Similarly, several challenges persist in orthopedic research, which hampers the transmission of valuable information to support clinical decision-making. One challenge is the obvious bias and deviations in the results of sequencing, cell clustering, and cell population identification studies. The potential reasons include individual differences in clinical samples, methods for choosing samples and isolating cell samples, the level of bioinformatics analysis, and the researchers’ understanding of cell markers. To address this problem, researchers should use appropriate standards or potential methods for reaching a widely recognized expert consensus in future orthopedics research. Another challenge is the successful and meaningful clinical interpretation of complex high-dimensional single-cell multiomics data, which requires the interdisciplinary collaboration of bioinformaticians, computational scientists, biologists, and clinicians. User-friendly data analysis databases and standard file formats can be created in the future, which would alleviate the difficulties of streamlining analysis and data sharing.

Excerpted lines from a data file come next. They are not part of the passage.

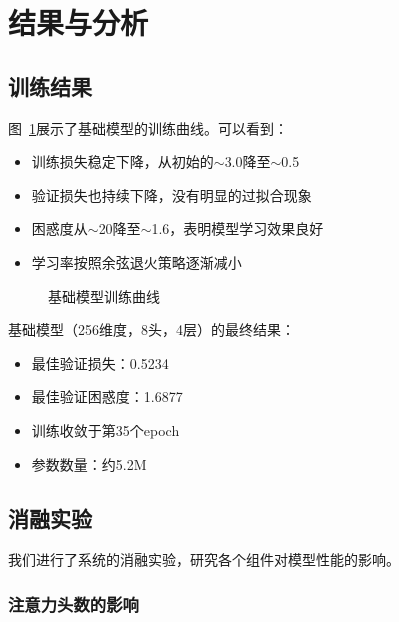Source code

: \documentclass[UTF8,12pt,a4paper]{ctexart}
\begin{document}
\section{结果与分析}

\subsection{训练结果}

图~\ref{fig:training_curves}展示了基础模型的训练曲线。可以看到：

\begin{itemize}
    \item 训练损失稳定下降，从初始的$\sim$3.0降至$\sim$0.5
    \item 验证损失也持续下降，没有明显的过拟合现象
    \item 困惑度从$\sim$20降至$\sim$1.6，表明模型学习效果良好
    \item 学习率按照余弦退火策略逐渐减小
\end{itemize}

\begin{figure}[H]
    \centering
    \caption{基础模型训练曲线}
    \label{fig:training_curves}
\end{figure}

基础模型（256维度，8头，4层）的最终结果：

\begin{itemize}
    \item 最佳验证损失：0.5234
    \item 最佳验证困惑度：1.6877
    \item 训练收敛于第35个epoch
    \item 参数数量：约5.2M
\end{itemize}

\subsection{消融实验}

我们进行了系统的消融实验，研究各个组件对模型性能的影响。

\subsubsection{注意力头数的影响}
\end{document}
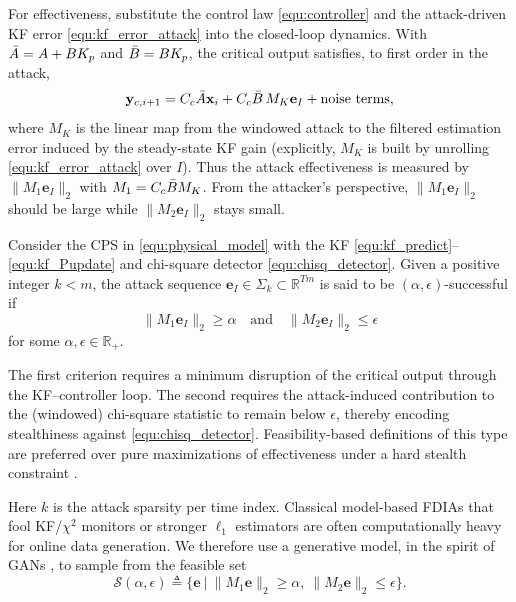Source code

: For effectiveness, substitute the control law \eqref{equ:controller} and the attack-driven KF error \eqref{equ:kf_error_attack} into the closed-loop dynamics. With $\Bar{A}=A+BK_p$ and $\Bar{B}=BK_p$, the critical output satisfies, to first order in the attack,
\begin{equation}\label{equ:M1}
\mathbf{y}_{c,{i+1}}
=C_c\Bar{A}\mathbf{x}_i+C_c\Bar{B}\,M_K\mathbf{e}_I+\text{noise terms},
\end{equation}
where $M_K$ is the linear map from the windowed attack to the filtered estimation error induced by the steady-state KF gain (explicitly, $M_K$ is built by unrolling \eqref{equ:kf_error_attack} over $I$). Thus the attack effectiveness is measured by $\|M_1\mathbf{e}_I\|_2$ with $M_1=C_c\Bar{B}M_K$. From the attacker's perspective, $\|M_1\mathbf{e}_I\|_2$ should be large while $\|M_2\mathbf{e}_I\|_2$ stays small.

\begin{definition}\label{Def:Successful_FDIA}
Consider the CPS in \eqref{equ:physical_model} with the KF \eqref{equ:kf_predict}--\eqref{equ:kf_Pupdate} and chi-square detector \eqref{equ:chisq_detector}. Given a positive integer $k<m$, the attack sequence $\mathbf{e}_I\in\Sigma_k\subset\mathbb{R}^{Tm}$ is said to be $(\alpha,\epsilon)$-successful if
\begin{equation}\label{equ:def_success_FDIA}
\|M_1\mathbf{e}_I\|_2\geq\alpha
\quad\text{and}\quad
\|M_2\mathbf{e}_I\|_2\leq\epsilon
\end{equation}
for some $\alpha,\epsilon\in\mathbb{R}_{+}$.
\end{definition}
\begin{remark}
The first criterion requires a minimum disruption of the critical output through the KF--controller loop. The second requires the attack-induced contribution to the (windowed) chi-square statistic to remain below $\epsilon$, thereby encoding stealthiness against \eqref{equ:chisq_detector}. Feasibility-based definitions of this type are preferred over pure maximizations of effectiveness under a hard stealth constraint \cite{sui2020vulnerability,mo2010false}.
\end{remark}
\noindent Here $k$ is the attack sparsity per time index. Classical model-based FDIAs that fool KF/$\chi^2$ monitors \cite{mo2010false} or stronger $\ell_1$ estimators \cite{zheng2021Resilient} are often computationally heavy for online data generation. We therefore use a generative model, in the spirit of GANs \cite{goodfellow2014generative}, to sample from the feasible set
\begin{equation}\label{equ:success_FDIA_set}
\mathcal{S}(\alpha,\epsilon)
\triangleq
\big\{\mathbf{e}\ \big|\ \|M_1\mathbf{e}\|_2\geq\alpha,\ \|M_2\mathbf{e}\|_2\leq\epsilon\big\}.
\end{equation}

ScRNA-seq has facilitated great advances in orthopedic research and provided new potential treatment approaches for common diseases in the clinic. From our perspective, the following steps will drive further advancements in the application of scRNA-seq in orthopedic research. First, attention should be given to the dynamic variations in the pathophysiology of orthopedic disorders and the microenvironment of tissues to identify the regulatory subpopulations or disease-specific subpopulations, as well as the interactions among various subclusters at the single-cell level to identify key signaling pathways, particularly those between tissue cells and immune cells. Second, the combination of scRNA-seq with other emerging technologies will not only address the limitations of each technique but also yield nonoverlapping information on the identity of cells as well as enable more detailed and accurate cell classifications, greatly expanding our understanding of orthopedic diseases and providing potential treatments for them. We should be mindful in considering that much more rigorous verification must be conducted using traditional biological technologies, such as flow cytometry, lineage tracing, cell function research, and knockout animal experiments. Third, the acquisition of scRNA-seq data from single centers inevitably limits the scope and depth of orthopedic studies. We hope that researchers worldwide will share data and cooperate to drive the advancement of orthopedics research. As stated before, we believe that the continued application of scRNA-seq technologies will yield more breakthroughs in orthopedic research.